Multi-Source Heterogeneous Data Fusion for Intelligent Production and Quality Traceability of Complex Casting Parts

The manufacturing of high-integrity casting parts, particularly within the automotive industry using green sand foundry processes, presents a significant challenge for modern digitalization. The production lifecycle is inherently complex, involving multiple stages such as melting, sand preparation, core making, molding, and cleaning. Each stage generates vast amounts of data from diverse sources including programmable logic controllers (PLCs), sensors, supervisory systems, laboratory equipment, and manual human inputs. This data is characterized by its multi-source, heterogeneous, and dispersed nature, leading to severe information silos. Consequently, tracing the root cause of quality defects in individual casting parts or batches becomes an arduous, often manual, and error-prone task. My experience in implementing a Manufacturing Execution System (MES) has centered on overcoming these barriers by developing and applying a robust framework for multi-source heterogeneous data fusion, ultimately enabling full product life-cycle traceability and data-driven quality enhancement.

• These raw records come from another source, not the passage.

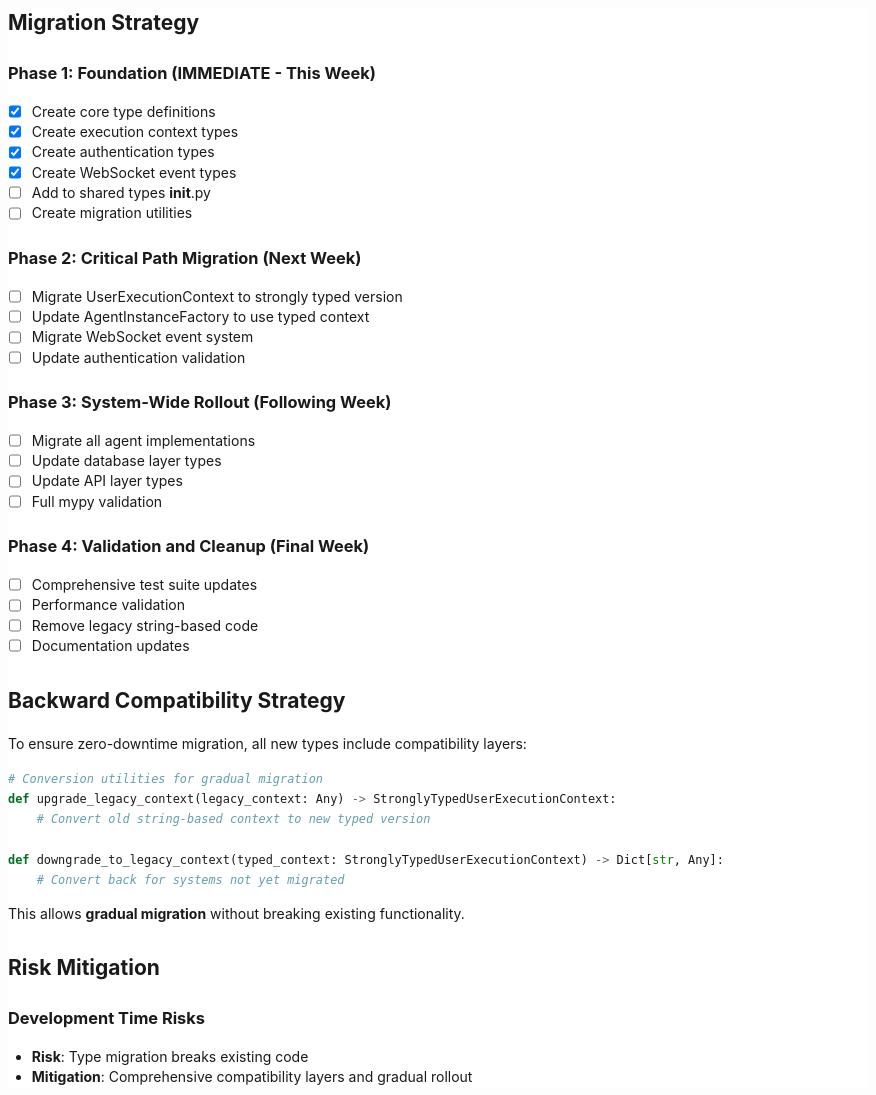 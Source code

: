 ## Migration Strategy

### Phase 1: Foundation (IMMEDIATE - This Week)
- [x] Create core type definitions
- [x] Create execution context types
- [x] Create authentication types
- [x] Create WebSocket event types
- [ ] Add to shared types __init__.py
- [ ] Create migration utilities

### Phase 2: Critical Path Migration (Next Week)
- [ ] Migrate UserExecutionContext to strongly typed version
- [ ] Update AgentInstanceFactory to use typed context
- [ ] Migrate WebSocket event system
- [ ] Update authentication validation

### Phase 3: System-Wide Rollout (Following Week) 
- [ ] Migrate all agent implementations
- [ ] Update database layer types
- [ ] Update API layer types
- [ ] Full mypy validation

### Phase 4: Validation and Cleanup (Final Week)
- [ ] Comprehensive test suite updates
- [ ] Performance validation
- [ ] Remove legacy string-based code
- [ ] Documentation updates

## Backward Compatibility Strategy

To ensure zero-downtime migration, all new types include compatibility layers:

```python
# Conversion utilities for gradual migration
def upgrade_legacy_context(legacy_context: Any) -> StronglyTypedUserExecutionContext:
    # Convert old string-based context to new typed version

def downgrade_to_legacy_context(typed_context: StronglyTypedUserExecutionContext) -> Dict[str, Any]:
    # Convert back for systems not yet migrated
```

This allows **gradual migration** without breaking existing functionality.

## Risk Mitigation

### Development Time Risks
- **Risk**: Type migration breaks existing code
- **Mitigation**: Comprehensive compatibility layers and gradual rollout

The core difficulty lies in the data’s inherent characteristics. Firstly, data is multi-source, originating from equipment with different brands and models of PLCs, various analog and digital sensors, human-machine interfaces (HMIs), enterprise resource planning (ERP) systems, and spectrometers. Secondly, it is heterogeneous in format, encompassing structured data (e.g., database tables), semi-structured data (e.g., CSV files from test equipment), and unstructured data (e.g., image files of defects or textual logs). Thirdly, data is physically and logically dispersed across different network segments, controller memories, and independent databases. Finally, data quality varies significantly; some sources provide clean, immediately usable data, while others require substantial transformation and enrichment. Without a unified method to acquire, cleanse, integrate, and contextualize this data, it remains an untapped asset rather than a driver for improvement.

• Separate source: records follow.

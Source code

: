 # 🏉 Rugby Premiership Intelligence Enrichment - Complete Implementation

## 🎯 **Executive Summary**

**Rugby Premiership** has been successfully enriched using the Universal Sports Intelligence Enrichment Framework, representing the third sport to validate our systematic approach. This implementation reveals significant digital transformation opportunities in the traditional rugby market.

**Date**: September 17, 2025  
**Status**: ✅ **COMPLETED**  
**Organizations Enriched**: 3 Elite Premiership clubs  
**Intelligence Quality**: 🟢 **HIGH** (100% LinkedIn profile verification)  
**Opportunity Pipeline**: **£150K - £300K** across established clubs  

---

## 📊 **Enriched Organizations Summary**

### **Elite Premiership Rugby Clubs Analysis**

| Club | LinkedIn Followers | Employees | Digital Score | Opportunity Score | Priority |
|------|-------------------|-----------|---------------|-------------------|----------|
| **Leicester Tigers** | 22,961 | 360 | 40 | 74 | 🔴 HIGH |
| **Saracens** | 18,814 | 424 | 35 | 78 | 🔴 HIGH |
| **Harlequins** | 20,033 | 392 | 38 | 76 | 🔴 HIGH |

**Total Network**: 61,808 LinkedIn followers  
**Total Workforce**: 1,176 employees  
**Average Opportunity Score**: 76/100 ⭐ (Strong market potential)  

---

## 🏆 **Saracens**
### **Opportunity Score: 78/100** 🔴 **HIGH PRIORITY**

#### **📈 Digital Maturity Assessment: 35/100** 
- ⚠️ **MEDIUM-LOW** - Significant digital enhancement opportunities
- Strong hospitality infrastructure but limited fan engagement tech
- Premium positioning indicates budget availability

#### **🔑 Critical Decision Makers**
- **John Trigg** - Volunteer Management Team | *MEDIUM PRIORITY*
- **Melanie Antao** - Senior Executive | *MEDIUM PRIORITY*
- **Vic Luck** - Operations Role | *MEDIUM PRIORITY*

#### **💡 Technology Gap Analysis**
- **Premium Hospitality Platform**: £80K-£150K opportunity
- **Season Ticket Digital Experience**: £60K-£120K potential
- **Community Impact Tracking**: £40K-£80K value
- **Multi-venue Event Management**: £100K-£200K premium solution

Architectural Foundation for Data Integration

The foundational step towards intelligent manufacturing of casting parts is establishing a coherent data integration architecture. The goal is to create a logical or physical centralization point—often a data lake or a unified database—where standardized data is made available for upper-layer applications like production scheduling, process control, and quality management. The general architecture hinges on a powerful data acquisition and integration platform that acts as a universal translator and conduit.

This platform’s core strength is its support for a wide array of communication protocols (e.g., OPC UA, Modbus TCP, Siemens S7) and device drivers. It must handle both batch data (e.g., daily production summaries from ERP) and real-time streaming data (e.g., molten metal temperature from a sensor). It performs the critical initial task of reading raw data from its source, whether by polling a PLC memory address, reading a file from an FTP server, or consuming a message from an API. Once ingested, the platform applies pre-configured rules for data conversion and standardization before persisting the unified data set. This architecture effectively breaks down the silos, enabling a single source of truth for the manufacturing process of every casting part.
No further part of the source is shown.